--- START ---
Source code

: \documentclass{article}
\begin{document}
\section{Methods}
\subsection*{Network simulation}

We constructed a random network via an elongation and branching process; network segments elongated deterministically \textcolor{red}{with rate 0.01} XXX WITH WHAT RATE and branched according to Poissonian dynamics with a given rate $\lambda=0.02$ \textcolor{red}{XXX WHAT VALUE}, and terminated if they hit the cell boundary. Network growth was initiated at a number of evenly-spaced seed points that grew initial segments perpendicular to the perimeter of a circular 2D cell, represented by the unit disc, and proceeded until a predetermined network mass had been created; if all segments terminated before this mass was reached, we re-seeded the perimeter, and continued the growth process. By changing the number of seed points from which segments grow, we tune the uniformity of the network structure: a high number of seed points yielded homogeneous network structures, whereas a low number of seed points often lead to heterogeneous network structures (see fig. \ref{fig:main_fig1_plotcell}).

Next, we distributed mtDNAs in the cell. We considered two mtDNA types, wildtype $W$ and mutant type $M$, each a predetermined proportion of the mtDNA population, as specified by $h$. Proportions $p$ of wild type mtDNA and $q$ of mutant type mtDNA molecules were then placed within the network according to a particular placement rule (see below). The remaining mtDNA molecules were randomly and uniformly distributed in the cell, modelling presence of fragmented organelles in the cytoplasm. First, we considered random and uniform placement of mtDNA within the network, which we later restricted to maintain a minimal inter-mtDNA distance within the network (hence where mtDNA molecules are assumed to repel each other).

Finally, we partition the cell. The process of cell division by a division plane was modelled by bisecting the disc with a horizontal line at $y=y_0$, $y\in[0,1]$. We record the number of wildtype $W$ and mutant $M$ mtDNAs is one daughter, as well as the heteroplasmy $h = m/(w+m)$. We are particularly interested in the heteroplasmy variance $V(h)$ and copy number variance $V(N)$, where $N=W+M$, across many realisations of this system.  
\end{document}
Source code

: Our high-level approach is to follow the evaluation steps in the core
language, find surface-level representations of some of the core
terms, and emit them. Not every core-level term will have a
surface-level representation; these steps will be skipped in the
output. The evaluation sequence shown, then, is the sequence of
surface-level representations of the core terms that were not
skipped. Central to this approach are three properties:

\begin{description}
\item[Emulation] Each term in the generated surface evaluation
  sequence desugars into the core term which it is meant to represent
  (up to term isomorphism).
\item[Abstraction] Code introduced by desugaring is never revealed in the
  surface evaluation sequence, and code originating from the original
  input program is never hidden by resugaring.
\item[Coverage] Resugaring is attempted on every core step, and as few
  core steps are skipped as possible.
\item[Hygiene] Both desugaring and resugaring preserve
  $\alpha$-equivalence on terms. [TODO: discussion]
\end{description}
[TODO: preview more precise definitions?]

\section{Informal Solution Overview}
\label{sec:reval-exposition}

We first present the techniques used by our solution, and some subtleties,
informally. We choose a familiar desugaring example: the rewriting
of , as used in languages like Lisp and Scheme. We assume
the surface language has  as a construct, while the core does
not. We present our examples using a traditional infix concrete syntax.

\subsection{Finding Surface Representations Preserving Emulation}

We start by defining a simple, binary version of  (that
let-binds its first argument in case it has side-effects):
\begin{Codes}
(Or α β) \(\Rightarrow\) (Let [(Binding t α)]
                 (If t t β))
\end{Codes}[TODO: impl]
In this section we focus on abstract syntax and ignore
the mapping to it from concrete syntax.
--- END ---
--- START ---
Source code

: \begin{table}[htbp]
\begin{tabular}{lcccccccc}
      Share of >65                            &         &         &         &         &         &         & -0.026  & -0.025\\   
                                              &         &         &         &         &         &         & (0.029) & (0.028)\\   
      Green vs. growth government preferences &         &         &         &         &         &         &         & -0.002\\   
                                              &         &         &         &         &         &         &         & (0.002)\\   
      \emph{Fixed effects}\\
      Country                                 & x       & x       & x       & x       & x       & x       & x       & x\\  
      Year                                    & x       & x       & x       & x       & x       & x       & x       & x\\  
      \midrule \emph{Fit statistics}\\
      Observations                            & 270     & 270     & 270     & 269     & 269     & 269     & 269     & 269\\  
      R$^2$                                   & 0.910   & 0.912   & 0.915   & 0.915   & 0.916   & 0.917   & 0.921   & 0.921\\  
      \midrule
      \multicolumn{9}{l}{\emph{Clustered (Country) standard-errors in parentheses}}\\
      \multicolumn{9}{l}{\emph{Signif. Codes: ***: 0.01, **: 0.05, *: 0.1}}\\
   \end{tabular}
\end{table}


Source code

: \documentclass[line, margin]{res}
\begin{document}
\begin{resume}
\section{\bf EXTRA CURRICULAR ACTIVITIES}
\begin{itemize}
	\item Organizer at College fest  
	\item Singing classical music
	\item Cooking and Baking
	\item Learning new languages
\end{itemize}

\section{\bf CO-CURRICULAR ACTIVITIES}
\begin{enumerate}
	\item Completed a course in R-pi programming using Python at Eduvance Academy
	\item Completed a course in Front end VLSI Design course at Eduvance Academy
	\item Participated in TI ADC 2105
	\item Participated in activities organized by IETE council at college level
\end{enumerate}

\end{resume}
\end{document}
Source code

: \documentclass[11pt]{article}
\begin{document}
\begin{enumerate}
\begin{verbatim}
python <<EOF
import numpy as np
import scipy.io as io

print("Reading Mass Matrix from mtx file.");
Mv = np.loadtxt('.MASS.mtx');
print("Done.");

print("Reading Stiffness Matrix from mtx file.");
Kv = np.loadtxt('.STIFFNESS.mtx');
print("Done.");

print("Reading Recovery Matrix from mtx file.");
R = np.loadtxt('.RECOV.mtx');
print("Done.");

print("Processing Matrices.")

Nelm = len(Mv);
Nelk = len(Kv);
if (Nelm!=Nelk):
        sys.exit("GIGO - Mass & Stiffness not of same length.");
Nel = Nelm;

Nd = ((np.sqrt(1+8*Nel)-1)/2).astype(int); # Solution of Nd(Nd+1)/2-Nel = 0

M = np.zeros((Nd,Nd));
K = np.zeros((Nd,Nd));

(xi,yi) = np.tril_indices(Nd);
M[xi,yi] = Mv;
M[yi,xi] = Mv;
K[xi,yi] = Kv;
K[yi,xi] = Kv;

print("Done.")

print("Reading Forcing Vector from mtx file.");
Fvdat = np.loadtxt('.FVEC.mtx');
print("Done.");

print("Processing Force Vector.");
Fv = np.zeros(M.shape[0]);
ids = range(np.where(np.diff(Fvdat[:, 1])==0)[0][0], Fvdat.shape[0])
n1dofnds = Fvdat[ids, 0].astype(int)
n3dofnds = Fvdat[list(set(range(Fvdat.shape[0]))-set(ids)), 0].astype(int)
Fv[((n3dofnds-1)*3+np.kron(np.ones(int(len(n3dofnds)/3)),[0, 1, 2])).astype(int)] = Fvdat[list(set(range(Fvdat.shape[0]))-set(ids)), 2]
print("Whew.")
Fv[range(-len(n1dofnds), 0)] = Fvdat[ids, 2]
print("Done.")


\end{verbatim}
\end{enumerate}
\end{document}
--- END ---
--- START ---
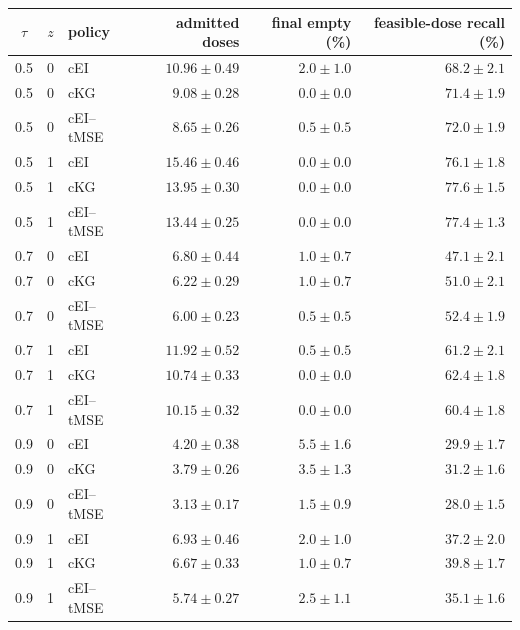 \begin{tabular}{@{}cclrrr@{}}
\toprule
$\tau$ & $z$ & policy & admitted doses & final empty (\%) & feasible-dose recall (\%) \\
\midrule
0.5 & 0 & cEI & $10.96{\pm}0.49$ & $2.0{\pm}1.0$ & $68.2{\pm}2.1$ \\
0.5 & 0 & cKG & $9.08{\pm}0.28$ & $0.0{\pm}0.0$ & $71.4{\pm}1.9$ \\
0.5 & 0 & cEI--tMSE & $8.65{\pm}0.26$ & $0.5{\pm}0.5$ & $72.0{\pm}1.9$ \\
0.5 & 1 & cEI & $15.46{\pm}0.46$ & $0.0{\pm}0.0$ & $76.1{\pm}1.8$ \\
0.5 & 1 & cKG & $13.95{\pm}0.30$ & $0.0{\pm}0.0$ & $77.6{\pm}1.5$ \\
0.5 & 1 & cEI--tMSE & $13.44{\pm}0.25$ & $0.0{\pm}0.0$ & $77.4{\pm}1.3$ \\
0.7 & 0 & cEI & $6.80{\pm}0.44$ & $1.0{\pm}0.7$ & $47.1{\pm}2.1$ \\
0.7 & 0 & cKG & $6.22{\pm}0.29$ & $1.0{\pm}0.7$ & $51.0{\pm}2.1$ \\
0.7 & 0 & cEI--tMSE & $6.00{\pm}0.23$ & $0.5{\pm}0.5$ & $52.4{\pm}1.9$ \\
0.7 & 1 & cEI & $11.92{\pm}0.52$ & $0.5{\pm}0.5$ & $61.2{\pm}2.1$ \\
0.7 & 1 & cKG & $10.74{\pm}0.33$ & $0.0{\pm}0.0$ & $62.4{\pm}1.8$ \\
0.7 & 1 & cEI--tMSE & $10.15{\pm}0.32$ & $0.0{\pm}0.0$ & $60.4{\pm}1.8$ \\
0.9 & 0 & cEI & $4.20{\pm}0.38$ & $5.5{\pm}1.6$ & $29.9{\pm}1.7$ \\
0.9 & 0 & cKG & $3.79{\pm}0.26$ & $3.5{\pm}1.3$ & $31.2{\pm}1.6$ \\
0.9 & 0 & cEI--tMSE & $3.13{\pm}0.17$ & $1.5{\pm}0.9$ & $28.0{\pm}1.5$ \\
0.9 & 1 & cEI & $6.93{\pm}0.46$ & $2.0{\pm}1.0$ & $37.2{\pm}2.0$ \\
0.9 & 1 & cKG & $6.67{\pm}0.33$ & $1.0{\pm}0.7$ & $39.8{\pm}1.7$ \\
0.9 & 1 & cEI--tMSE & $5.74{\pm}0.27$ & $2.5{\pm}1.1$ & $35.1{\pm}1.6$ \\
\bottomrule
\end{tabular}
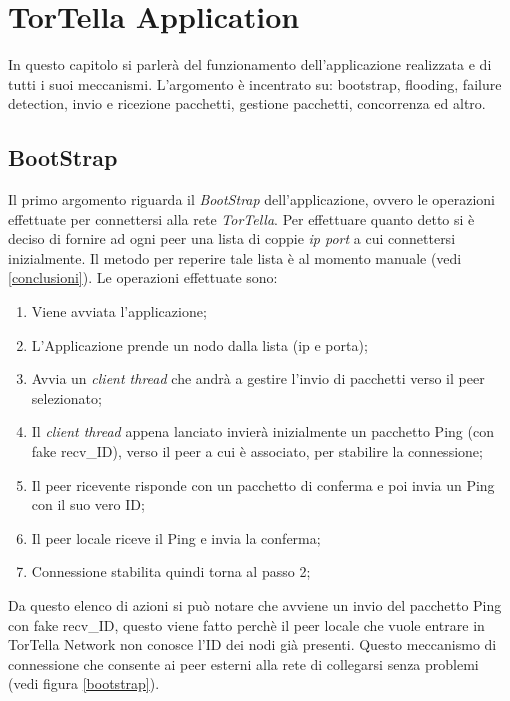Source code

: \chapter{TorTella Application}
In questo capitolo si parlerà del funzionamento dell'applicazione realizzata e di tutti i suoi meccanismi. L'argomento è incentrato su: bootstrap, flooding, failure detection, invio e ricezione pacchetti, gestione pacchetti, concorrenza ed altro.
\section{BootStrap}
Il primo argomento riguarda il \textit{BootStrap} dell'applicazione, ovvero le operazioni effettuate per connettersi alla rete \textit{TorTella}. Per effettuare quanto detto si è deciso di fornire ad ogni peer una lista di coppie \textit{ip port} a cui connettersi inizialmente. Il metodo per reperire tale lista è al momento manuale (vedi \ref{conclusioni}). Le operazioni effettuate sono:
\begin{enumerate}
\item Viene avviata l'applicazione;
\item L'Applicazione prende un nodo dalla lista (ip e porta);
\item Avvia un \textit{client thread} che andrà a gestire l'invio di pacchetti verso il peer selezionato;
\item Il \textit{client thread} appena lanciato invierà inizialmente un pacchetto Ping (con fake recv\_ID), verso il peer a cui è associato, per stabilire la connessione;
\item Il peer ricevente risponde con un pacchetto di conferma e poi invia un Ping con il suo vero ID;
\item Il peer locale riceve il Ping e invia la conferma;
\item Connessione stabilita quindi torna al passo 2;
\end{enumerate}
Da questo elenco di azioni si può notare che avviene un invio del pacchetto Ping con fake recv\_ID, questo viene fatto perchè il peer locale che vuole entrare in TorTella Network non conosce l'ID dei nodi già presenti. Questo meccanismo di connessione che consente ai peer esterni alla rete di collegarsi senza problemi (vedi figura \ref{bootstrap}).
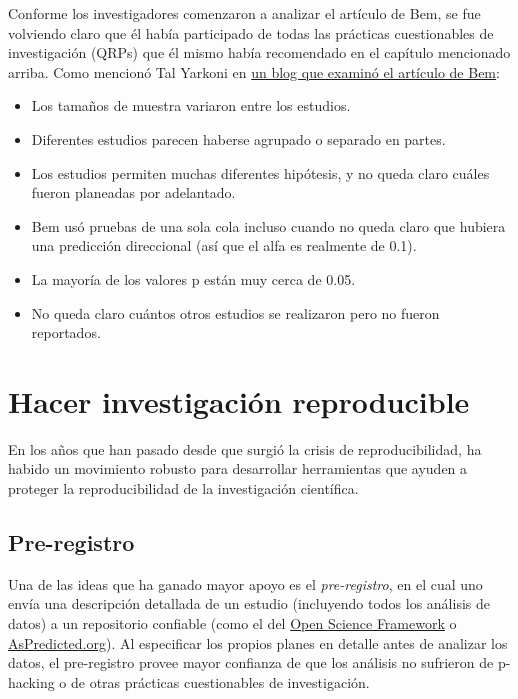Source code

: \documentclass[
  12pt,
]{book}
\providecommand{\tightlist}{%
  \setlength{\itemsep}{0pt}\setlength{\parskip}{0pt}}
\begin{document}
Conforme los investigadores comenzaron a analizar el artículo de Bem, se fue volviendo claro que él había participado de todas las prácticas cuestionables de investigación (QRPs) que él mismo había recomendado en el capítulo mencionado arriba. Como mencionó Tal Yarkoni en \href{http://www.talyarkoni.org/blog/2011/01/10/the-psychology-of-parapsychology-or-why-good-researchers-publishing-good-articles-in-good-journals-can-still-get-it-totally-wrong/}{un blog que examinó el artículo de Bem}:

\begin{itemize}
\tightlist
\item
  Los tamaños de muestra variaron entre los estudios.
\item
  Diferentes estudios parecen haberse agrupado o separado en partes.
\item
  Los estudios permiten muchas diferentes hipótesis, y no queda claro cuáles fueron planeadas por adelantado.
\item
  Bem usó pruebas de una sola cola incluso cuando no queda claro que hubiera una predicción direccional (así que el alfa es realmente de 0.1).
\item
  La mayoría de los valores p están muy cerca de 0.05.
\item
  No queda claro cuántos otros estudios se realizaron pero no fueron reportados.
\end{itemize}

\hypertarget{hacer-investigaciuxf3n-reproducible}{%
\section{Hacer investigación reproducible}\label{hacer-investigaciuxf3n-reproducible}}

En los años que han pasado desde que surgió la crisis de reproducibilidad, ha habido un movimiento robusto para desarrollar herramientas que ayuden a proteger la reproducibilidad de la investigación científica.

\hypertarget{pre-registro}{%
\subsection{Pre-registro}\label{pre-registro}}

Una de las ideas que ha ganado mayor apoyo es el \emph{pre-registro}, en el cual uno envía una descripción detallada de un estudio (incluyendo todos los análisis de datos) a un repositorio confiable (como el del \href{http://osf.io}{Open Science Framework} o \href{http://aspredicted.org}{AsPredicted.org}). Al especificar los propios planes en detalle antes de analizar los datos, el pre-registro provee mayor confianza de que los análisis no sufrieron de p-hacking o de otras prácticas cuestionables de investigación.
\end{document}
--- END ---
◆ **TASK DIRECTIONS**
Go to the line in the material above that contains "(Or α β) \(\Rightarrow\) (Let [(Binding t α)]" and copy exactly from there through the line that contains "the mapping to it from concrete syntax.", stopping after it.

◆ **FINAL ANSWER**
(Or α β) \(\Rightarrow\) (Let [(Binding t α)]
                 (If t t β))
\end{Codes}[TODO: impl]
In this section we focus on abstract syntax and ignore
the mapping to it from concrete syntax.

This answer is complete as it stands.